Dans une tribune publiée ce jeudi, l'écrivaine et comédienne Tania de Montaigne se réjouit de l'abrogation du Code noir, un ensemble de textes juridiques qui régissait l'esclavage dans les colonies françaises. Promulgué en 1685 sous Louis XIV, ce code définissait les esclaves comme des « biens meubles », les privant de toute humanité et de droits fondamentaux.
Un texte infâme enfin effacé
Pour Tania de Montaigne, cette abrogation est une reconnaissance tardive mais nécessaire de la dignité des ancêtres esclavisés. « Mes ancêtres ne sont plus des meubles. Cette qualification infamante disparaît enfin de notre droit », écrit-elle.
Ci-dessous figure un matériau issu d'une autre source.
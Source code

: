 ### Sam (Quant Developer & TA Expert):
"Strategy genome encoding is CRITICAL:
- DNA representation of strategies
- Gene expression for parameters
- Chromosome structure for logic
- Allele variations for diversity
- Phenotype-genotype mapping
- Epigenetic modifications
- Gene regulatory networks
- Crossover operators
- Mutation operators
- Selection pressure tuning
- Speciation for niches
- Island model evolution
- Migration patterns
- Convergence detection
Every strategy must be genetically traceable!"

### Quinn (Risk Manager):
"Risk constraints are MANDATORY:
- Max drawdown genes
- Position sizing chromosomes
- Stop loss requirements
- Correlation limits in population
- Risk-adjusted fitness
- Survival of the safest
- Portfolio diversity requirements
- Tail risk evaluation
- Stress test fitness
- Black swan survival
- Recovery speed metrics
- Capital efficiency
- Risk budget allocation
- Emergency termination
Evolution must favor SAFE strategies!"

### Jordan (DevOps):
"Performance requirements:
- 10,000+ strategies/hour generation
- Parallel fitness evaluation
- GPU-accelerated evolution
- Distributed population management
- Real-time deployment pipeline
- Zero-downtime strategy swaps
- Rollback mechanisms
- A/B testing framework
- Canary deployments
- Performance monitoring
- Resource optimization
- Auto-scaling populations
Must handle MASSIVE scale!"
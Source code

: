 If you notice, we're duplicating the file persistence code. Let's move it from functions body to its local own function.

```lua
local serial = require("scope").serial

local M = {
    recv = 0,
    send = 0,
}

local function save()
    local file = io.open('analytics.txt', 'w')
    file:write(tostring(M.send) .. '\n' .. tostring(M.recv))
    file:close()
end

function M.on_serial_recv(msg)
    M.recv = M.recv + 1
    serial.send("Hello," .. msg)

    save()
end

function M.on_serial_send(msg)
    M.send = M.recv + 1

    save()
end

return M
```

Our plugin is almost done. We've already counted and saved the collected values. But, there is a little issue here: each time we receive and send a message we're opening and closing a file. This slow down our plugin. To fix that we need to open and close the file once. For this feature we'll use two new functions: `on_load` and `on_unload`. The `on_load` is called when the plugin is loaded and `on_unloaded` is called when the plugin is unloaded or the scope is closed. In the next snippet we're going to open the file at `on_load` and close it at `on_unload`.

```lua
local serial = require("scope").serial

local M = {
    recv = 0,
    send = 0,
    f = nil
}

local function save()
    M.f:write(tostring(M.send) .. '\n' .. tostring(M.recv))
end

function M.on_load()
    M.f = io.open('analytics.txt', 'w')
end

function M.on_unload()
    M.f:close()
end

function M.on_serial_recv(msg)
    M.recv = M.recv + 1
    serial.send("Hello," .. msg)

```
Elle souligne que le Code noir a longtemps été un instrument de légitimation de la traite négrière et de l'exploitation coloniale.
Un pas vers la réconciliation
L'autrice de L'Assignation voit dans cette décision un geste fort pour la mémoire collective. « Abroger le Code noir, c'est reconnaître que des êtres humains ont été réduits à l'état de choses. C'est un acte de justice symbolique qui permet d'envisager une réconciliation véritable », affirme-t-elle. Elle appelle à poursuivre le travail de mémoire et d'éducation sur l'esclavage.
Les réactions politiques
La décision d'abroger le Code noir a été prise par le gouvernement, en concertation avec des historiens et des associations. Le ministre des Outre-mer a déclaré que « ce texte n'a plus sa place dans notre République ». Des voix se sont élevées pour saluer cette avancée, tandis que d'autres jugent la mesure insuffisante sans réparations concrètes.
Un débat sur la mémoire
Cette abrogation relance le débat sur la mémoire de l'esclavage en France. Pour Tania de Montaigne, il ne s'agit pas seulement d'un geste symbolique : « C'est une étape nécessaire pour que les descendants d'esclaves puissent se sentir pleinement citoyens. » Elle insiste sur l'importance de transmettre cette histoire aux jeunes générations.
Le Code noir, qui a été abrogé officiellement le 23 mai 2026, est désormais retiré des textes de loi. Une décision qui marque un tournant dans la reconnaissance des crimes de l'esclavage et de la colonisation.